How to Pick the Right Phlebotomist School near Glenwood Georgia
Picking the ideal phlebotomy technician school near Glenwood GA is a critical first step toward a rewarding career as a phlebotomist. It may seem like a challenging undertaking to analyze and compare all of the school options that are accessible to you. However it’s necessary that you do your due diligence to ensure that you get a quality education. In fact, a large number of prospective students start their search by looking at 2 of the qualifiers that initially come to mind, which are location and cost. An additional option you may consider is whether to attend classes online or commute to an area campus. We’ll talk more about online schools later in this article. What you need to keep in mind is that there is much more to checking out phlebotomy training programs than locating the closest or the cheapest one. Other variables such as accreditation and reputation are also important considerations and must be part of your selection process too. Toward that end, we will supply a list of questions that you should ask each of the phlebotomy schools you are assessing to help you select the ideal one for you. But before we do that, let’s address what a phlebotomist is and does, and then resume our conversation about online training.
Request Free Information on Phlebotomy Training Near You!
Should You Go to School to Become a Plebotomist?

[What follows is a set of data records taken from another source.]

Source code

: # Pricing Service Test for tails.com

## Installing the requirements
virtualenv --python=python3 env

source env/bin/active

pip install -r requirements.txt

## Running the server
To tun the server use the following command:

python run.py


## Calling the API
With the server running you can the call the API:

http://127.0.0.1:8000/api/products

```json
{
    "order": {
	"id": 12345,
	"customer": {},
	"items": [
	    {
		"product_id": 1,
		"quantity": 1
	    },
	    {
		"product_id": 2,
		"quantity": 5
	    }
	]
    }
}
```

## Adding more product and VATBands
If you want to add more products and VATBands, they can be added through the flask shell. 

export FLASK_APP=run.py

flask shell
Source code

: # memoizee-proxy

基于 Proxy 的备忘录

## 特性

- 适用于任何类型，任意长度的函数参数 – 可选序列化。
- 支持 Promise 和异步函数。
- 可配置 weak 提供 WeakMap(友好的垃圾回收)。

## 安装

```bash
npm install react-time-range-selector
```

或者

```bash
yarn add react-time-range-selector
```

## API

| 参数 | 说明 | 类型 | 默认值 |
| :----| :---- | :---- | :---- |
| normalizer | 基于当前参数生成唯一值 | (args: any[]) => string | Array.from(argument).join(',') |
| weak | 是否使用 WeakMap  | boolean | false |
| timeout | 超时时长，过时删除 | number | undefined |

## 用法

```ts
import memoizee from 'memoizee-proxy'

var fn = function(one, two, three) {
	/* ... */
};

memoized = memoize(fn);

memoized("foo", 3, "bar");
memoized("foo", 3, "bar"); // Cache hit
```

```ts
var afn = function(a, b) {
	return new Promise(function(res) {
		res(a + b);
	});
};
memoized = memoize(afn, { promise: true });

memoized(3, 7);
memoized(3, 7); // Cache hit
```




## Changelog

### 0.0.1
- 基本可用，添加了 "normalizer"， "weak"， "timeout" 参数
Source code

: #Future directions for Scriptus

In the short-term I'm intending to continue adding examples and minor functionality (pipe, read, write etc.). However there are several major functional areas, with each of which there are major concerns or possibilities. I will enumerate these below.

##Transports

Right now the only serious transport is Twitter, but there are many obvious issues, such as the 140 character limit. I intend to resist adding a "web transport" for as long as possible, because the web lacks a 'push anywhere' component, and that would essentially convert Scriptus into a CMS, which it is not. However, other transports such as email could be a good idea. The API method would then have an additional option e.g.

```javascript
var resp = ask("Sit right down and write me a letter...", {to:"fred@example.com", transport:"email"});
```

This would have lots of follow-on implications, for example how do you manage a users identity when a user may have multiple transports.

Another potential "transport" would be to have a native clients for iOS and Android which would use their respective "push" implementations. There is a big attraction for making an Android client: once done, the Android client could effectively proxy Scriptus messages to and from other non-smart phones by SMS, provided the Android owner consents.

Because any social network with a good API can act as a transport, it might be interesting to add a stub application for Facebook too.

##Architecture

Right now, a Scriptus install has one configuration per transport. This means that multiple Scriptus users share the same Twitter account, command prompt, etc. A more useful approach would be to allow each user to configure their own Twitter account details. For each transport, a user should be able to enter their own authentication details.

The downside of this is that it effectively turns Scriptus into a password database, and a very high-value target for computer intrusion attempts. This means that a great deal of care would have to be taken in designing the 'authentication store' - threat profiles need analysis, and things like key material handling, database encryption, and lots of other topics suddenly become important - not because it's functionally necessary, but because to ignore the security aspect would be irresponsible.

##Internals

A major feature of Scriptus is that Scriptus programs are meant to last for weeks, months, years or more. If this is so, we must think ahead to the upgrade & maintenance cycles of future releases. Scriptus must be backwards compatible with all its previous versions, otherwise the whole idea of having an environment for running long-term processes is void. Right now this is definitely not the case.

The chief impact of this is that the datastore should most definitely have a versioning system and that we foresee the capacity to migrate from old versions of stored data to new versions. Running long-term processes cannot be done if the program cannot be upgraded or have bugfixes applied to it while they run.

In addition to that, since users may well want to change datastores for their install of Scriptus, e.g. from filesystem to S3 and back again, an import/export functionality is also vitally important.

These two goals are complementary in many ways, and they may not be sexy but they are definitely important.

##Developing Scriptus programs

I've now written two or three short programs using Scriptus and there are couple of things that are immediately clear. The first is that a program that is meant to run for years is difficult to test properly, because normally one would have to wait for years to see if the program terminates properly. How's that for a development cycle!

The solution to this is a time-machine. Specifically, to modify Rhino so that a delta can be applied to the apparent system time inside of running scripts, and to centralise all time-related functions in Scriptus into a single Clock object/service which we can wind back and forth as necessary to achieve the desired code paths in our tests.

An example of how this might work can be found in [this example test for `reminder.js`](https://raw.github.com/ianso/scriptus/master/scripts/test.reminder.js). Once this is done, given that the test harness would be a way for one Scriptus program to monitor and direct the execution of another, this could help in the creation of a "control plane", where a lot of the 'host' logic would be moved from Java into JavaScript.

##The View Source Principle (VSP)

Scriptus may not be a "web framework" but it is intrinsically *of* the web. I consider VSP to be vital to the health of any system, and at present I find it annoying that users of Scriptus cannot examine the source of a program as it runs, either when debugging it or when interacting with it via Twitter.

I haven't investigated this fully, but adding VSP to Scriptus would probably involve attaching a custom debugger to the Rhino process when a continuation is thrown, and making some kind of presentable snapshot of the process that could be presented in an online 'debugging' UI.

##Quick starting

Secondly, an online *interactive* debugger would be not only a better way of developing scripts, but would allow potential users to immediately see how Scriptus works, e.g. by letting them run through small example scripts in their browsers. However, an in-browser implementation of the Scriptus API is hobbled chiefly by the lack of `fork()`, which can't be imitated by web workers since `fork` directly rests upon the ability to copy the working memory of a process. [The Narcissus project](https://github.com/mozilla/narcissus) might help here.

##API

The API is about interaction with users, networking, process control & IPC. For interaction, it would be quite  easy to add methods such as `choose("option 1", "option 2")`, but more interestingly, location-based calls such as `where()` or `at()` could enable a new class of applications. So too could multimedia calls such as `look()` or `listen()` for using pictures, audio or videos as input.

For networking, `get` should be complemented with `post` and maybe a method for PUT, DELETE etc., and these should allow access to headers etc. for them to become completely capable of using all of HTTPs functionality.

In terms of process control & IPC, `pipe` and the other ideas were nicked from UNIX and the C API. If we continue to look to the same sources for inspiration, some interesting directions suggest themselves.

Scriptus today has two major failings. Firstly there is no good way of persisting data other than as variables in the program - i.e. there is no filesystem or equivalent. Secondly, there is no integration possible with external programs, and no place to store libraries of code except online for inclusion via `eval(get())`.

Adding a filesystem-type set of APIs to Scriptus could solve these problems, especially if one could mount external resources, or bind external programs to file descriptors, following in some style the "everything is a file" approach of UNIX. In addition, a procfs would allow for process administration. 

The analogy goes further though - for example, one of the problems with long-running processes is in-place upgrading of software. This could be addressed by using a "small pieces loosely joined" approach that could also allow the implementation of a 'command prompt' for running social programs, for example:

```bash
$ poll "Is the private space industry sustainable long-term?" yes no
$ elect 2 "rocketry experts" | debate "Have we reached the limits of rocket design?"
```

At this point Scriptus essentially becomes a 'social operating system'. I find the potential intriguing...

First of all, not many people probably know what a phlebotomist or phlebotomy technician is. The short answer is a health care professional whose job is to draw blood. We will go into more depth later. So naturally anyone who selects this profession must be comfortable with needles and blood. And if you are anxious in hospitals or other Glenwood GA medical environments, well this profession may not be right for you. And now let’s talk about the patients. Phlebotomists tend to work with nervous people who hate needles or having a blood sample drawn. And because most health care facilities are open 24 hours, you may be required to work weekends, nights and even on holidays. But if you can handle the hours and the blood and needles, and if you enjoy interacting with people and are compassionate and very patient, this may be the right job for you.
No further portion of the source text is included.